LiWei Wang · YanDuo Zhang · Tao Lu · Fang Liu · Huiqin Zhang · Jiayi Ma · Huabing Zhou


Abstract: Dynamic Scene Graph Generation (DSGG) aims to comprehensively understand videos by abstracting them into visual triplets $<$\textit{subject}, \textit{predicate}, \textit{object}$>$. Most existing methods focus on capturing temporal dependencies, but overlook crucial visual relationship dependencies between entities and predicates, as well as among predicate subclasses. These dependencies are essential for a deeper contextual understanding of scenarios. Additionally, current approaches do not support end-to-end training and instead rely on a two-stage pipeline, which incurs higher computational costs.
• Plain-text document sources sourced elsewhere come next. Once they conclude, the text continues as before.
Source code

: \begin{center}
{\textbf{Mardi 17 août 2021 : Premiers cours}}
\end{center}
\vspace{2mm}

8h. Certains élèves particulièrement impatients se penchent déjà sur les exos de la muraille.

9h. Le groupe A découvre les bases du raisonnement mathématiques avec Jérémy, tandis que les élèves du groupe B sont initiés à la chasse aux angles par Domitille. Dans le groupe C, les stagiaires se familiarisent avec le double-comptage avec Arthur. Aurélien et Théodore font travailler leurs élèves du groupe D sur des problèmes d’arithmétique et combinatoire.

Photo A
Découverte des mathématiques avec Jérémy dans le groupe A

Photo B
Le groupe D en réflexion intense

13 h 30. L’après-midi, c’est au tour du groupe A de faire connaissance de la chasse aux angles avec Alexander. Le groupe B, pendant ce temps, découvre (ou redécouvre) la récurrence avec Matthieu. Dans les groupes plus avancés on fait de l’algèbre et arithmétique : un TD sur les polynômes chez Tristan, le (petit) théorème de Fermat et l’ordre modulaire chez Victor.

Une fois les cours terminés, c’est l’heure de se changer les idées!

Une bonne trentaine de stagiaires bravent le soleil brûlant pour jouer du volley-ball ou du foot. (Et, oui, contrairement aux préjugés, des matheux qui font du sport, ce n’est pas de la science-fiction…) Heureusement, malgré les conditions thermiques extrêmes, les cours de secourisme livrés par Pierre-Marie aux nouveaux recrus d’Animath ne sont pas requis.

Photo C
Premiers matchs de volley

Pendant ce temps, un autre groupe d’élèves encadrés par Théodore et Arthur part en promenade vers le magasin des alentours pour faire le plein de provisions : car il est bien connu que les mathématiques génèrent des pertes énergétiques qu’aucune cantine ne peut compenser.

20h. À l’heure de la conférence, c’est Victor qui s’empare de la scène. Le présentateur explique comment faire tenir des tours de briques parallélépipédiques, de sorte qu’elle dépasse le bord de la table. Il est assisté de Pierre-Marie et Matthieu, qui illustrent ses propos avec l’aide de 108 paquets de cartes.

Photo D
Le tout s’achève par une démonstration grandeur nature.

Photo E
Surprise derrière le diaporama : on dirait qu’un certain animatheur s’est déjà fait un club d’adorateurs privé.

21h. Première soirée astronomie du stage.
To address these issues, we propose an end-to-end \textbf{A}ssociation \textbf{R}easoning \textbf{N}etwork (ARN) for DSGG. ARN leverages CLIP’s semantic priors to model fine-grained triplet cues to generate scene graph. In addition, we design a Predicate Association Parsing (PAP) module that employs a conditional weight mapping mechanism to structure entity and predicate representations. We further introduce a Hierarchical Attention (HA) mechanism to integrate spatio-temporal context with entity and predicate representations, enabling effective associative reasoning. Extensive experiments on the Action Genome dataset demonstrate significant performance improvements over existing methods.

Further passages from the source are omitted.